AIM OF THE TASK
Every line below containing the word "room" should be found and copied.

Dataset entries:
_ _ _

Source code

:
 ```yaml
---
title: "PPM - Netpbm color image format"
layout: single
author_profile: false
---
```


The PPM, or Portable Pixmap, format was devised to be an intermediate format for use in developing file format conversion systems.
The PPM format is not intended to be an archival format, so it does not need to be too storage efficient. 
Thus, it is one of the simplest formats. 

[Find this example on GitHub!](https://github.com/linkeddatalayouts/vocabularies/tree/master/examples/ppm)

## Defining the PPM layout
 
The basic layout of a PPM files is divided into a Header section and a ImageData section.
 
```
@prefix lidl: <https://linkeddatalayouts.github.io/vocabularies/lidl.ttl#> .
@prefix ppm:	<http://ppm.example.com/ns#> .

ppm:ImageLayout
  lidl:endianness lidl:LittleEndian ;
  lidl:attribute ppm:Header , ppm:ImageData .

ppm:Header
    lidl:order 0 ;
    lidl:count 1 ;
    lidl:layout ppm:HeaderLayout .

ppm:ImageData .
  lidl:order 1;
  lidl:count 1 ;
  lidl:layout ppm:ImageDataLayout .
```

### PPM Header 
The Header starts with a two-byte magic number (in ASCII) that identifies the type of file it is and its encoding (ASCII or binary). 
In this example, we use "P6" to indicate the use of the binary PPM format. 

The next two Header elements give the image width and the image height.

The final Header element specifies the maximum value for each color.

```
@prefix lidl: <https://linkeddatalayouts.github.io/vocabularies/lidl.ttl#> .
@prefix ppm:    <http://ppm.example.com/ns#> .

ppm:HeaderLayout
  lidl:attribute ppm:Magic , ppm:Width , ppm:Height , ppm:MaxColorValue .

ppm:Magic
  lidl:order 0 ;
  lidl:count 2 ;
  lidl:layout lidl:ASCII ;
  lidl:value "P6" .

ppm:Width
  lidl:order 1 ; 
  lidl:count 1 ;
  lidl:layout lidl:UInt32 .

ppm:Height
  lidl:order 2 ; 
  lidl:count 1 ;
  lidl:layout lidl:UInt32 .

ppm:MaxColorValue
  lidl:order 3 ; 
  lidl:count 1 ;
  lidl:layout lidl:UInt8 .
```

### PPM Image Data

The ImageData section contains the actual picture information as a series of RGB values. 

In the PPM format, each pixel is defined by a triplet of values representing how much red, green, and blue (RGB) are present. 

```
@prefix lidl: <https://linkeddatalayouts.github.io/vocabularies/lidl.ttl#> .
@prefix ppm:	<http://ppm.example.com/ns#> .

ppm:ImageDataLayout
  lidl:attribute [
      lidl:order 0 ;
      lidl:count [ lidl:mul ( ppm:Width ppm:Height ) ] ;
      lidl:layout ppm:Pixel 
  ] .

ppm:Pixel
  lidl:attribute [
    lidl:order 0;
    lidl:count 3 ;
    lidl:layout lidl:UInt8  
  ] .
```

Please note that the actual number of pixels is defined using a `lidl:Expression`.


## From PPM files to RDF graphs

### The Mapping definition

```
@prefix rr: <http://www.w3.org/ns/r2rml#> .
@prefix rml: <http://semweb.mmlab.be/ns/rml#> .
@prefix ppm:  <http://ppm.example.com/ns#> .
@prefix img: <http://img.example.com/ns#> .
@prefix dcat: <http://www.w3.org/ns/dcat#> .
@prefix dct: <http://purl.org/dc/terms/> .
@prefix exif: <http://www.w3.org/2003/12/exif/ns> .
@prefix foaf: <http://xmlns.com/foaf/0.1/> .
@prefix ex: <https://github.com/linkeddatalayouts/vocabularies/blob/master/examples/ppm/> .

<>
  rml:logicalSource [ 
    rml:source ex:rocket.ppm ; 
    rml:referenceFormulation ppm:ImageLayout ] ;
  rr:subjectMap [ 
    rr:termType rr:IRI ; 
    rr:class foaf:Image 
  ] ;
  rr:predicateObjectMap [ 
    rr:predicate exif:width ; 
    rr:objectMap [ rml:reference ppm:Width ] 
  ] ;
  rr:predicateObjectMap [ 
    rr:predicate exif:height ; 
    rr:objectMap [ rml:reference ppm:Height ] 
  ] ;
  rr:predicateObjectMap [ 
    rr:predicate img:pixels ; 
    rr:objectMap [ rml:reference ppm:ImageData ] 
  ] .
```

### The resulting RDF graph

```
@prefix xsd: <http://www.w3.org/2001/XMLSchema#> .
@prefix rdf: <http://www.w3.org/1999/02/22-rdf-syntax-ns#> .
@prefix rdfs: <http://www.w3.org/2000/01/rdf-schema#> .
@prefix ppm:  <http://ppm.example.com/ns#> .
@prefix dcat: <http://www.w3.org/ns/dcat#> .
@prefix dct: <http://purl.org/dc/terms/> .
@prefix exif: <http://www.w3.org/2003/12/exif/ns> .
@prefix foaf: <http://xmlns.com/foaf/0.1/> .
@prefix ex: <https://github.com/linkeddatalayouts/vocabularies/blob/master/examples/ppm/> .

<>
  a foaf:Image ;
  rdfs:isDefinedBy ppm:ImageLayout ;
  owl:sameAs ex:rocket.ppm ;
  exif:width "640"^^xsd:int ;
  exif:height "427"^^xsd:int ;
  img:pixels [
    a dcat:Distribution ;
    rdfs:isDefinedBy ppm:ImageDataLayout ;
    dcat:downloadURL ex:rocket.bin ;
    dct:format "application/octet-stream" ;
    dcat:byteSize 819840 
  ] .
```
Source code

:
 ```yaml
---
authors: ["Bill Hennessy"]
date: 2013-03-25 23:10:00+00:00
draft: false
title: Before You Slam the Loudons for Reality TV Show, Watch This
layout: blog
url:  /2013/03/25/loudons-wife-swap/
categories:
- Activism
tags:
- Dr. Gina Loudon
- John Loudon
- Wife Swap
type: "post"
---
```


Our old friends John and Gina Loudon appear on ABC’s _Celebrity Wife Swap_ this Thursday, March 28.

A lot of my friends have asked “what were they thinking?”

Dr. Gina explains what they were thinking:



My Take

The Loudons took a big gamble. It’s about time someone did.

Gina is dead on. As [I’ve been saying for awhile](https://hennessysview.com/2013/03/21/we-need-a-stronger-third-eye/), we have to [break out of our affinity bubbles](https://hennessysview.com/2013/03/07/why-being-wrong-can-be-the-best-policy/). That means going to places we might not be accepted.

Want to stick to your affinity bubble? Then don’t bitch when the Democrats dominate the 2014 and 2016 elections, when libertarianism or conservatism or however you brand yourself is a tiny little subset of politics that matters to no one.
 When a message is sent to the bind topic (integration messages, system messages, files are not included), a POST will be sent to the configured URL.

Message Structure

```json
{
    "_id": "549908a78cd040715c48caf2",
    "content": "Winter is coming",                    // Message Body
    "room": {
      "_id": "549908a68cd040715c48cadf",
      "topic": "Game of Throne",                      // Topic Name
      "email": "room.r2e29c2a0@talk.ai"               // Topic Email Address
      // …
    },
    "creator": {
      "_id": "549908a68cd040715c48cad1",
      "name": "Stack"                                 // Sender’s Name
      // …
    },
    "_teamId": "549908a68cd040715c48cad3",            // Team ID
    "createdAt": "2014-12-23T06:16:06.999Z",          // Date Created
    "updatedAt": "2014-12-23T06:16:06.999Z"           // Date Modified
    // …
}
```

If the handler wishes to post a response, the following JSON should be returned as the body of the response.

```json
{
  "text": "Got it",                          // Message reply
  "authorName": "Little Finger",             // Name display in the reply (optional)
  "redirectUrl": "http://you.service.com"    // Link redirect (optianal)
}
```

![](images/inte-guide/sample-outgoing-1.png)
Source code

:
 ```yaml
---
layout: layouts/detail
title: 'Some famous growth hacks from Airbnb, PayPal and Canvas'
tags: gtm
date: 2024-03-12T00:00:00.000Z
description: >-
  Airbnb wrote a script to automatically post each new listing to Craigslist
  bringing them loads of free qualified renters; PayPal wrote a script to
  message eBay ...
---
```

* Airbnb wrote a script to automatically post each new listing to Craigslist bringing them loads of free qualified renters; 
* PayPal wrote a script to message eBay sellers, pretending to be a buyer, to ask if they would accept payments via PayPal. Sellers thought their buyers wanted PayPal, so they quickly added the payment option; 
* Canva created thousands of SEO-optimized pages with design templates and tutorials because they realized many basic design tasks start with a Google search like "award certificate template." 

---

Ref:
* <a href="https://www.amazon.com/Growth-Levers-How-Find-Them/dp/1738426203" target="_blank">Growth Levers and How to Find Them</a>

_ _ _

ANSWER SECTION
    "room": {
      "email": "room.r2e29c2a0@talk.ai"               // Topic Email Address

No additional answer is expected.